Big Data and Stream Processing 101 – Part 1: Overview of Tools and Frameworks

While the number of tools in the Open Source Big Data and Streaming Ecosystem still grows, frameworks that are around for a long time become highly mature and feature rich, some may say “enterprise ready”. Thus, it’s not surprising to me to see a lot of my customers who are new to the whole ecosystem are struggling understanding the basics of each of these tools. The first question always is, “When do I use which tool?”, but this is often not enough without having seen a certain tool in action.

This and a tweet that I recently stumbled upon, were motivation enough for me to explain the most basic things you can do with these tools. Each future blog post will contain a description of the most basic operation of exactly one tool and a detailed explanation of this and only this basic operation and none of the advance features, that might confuse beginners.

One motivation for me to write this blog post.

In this first blog post of the series, I want to categorise the tools – as good as possible – and describe each of them with as few words as possible, ideally less than a full sentence.

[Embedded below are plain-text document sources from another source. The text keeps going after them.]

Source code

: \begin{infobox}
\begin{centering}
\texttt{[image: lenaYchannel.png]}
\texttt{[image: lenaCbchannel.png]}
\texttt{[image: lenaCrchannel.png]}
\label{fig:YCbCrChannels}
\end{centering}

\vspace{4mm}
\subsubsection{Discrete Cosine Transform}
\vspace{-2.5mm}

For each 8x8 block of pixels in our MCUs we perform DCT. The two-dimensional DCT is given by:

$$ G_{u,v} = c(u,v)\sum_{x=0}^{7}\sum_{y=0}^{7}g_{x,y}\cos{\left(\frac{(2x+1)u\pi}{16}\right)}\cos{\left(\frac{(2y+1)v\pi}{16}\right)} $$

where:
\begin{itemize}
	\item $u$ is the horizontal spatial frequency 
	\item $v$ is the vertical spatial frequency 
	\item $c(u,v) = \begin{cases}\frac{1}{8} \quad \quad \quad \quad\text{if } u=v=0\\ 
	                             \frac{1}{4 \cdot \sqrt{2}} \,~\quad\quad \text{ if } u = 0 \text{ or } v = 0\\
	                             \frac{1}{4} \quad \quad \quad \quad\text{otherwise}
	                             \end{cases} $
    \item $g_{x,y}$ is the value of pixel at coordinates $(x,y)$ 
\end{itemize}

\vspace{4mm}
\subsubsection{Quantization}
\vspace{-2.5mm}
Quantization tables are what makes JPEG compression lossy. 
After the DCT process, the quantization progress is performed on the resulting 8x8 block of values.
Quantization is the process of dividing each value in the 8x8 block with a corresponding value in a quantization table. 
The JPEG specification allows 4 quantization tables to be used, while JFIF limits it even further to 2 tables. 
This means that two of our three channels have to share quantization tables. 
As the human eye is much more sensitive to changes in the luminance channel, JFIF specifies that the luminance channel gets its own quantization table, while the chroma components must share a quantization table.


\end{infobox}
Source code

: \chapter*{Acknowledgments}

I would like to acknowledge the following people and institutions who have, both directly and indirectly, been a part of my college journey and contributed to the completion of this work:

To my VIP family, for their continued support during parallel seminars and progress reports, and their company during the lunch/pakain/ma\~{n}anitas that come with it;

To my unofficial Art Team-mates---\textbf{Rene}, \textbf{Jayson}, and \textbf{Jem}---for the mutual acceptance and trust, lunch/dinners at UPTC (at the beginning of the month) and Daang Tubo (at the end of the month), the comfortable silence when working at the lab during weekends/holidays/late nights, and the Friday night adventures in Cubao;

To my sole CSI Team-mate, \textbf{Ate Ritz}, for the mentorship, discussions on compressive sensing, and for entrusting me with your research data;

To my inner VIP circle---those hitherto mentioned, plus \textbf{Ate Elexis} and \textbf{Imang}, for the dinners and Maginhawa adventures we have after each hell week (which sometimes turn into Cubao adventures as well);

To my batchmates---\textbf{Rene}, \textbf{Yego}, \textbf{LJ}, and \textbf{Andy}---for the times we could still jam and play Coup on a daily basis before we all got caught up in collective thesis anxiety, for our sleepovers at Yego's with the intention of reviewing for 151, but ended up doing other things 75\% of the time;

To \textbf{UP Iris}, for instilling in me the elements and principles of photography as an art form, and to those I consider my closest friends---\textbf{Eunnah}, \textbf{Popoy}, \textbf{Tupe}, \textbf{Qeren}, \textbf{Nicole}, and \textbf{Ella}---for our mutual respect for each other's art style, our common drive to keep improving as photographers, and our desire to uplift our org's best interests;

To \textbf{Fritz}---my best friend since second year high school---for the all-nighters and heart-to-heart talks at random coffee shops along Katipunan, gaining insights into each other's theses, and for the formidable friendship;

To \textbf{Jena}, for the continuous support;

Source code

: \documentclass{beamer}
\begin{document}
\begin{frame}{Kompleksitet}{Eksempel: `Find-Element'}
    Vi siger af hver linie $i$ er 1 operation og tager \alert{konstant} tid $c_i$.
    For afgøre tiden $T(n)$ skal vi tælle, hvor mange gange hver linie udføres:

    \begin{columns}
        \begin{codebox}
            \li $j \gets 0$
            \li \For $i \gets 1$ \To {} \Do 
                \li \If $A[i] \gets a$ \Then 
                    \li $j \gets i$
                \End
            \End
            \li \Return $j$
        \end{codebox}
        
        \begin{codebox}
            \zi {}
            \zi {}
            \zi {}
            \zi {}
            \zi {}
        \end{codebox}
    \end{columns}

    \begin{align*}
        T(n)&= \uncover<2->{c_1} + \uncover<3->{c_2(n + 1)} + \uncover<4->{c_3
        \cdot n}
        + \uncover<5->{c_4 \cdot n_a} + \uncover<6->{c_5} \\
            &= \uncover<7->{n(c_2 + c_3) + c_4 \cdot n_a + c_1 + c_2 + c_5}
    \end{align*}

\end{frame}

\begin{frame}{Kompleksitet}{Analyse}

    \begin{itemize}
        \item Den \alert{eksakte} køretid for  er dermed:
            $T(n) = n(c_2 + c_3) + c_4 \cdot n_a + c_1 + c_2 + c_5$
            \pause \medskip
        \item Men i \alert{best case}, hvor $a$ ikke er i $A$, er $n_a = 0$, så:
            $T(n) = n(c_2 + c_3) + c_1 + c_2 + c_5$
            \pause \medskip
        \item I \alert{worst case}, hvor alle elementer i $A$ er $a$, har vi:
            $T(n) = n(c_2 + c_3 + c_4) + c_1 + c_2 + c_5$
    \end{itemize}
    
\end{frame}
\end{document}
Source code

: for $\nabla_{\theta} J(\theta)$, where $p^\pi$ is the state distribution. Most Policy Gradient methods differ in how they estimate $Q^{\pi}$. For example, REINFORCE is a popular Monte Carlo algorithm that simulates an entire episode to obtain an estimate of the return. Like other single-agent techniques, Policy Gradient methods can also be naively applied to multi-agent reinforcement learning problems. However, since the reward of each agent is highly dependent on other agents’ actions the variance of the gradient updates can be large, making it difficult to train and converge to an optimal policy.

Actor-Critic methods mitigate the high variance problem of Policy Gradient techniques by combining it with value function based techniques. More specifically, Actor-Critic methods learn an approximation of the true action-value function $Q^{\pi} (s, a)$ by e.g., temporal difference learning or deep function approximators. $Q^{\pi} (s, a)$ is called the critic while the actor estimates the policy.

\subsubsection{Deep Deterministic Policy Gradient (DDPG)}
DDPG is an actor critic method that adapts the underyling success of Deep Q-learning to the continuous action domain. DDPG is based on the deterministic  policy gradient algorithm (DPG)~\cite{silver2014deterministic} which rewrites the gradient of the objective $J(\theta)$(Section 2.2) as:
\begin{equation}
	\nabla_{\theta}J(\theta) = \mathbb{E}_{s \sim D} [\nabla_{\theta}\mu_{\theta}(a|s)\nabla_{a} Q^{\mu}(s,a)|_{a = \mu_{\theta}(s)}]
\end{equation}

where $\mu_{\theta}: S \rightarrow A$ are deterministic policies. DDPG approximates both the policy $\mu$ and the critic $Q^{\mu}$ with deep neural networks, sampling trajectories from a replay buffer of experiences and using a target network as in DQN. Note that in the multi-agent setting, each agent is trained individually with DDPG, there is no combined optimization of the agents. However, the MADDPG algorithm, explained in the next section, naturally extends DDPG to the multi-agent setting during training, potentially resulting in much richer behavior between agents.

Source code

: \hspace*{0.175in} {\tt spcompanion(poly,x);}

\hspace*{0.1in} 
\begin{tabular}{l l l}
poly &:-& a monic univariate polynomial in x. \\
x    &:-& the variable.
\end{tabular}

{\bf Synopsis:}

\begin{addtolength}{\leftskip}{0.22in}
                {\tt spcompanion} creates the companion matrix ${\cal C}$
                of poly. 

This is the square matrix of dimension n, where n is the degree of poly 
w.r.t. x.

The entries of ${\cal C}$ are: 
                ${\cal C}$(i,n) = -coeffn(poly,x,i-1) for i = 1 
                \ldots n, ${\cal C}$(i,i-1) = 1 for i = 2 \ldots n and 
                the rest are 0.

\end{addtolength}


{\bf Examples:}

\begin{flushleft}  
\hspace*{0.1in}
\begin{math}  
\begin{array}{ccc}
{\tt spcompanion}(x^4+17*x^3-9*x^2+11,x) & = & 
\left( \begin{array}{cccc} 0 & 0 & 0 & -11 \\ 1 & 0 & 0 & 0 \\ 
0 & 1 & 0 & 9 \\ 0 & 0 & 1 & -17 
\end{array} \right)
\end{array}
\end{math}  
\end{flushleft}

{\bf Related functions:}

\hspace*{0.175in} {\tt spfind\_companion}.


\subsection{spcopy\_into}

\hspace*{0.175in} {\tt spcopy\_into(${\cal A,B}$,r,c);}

Then I’ll introduce each of these tools in arbitrary order in subsequent blog posts. This should help anybody get started and then attend trainings or do self study to get to know all the features that are supposed to make our lives easier processing and managing data, and lower the barrier to get started with each of these.

Disclaimer: this overview is highly opinionated, most probably biased by my own experience and definitely incomplete ( = not exhaustive). I’m definitely up for discussion and open for questions on why I put a certain tool into a certain category and why certain categories are named as they are. So don’t hesitate to reach out to me 🙂

Tools and Frameworks

I’m re-using the slides that I recently created for a “lunch and learn” session. You’ll notice that a lot if not all of the tools appear in multiple categories.

( ) parentheses mean that I had some issues and spent some time considering if I really would put this tool in a certain category, because it strictly doesn’t fit. I probably put it there, because it *can* be used or it is often *used in combination* with tools in this category.

[ ] parentheses mean that the tool is not very popular anymore. It might still be supported, highly used and mature, but is just not popular anymore and likely to fade away and being replace by another tool.

All – Categorized by Function

“All” doesn’t mean every past and future existing tool in the ecosystem. All in this article means just all the tools that I consider and that are available in one of the distributions of HDP, CDH or the new Cloudera Data Platform (CDP)

Note: “Technical Frameworks” are not frameworks you’d work with on a daily base or at all. They’re just there and enable the rest of the cluster to work properly or enable certain features. All of the frameworks/tools/projects in this category are very different from each other.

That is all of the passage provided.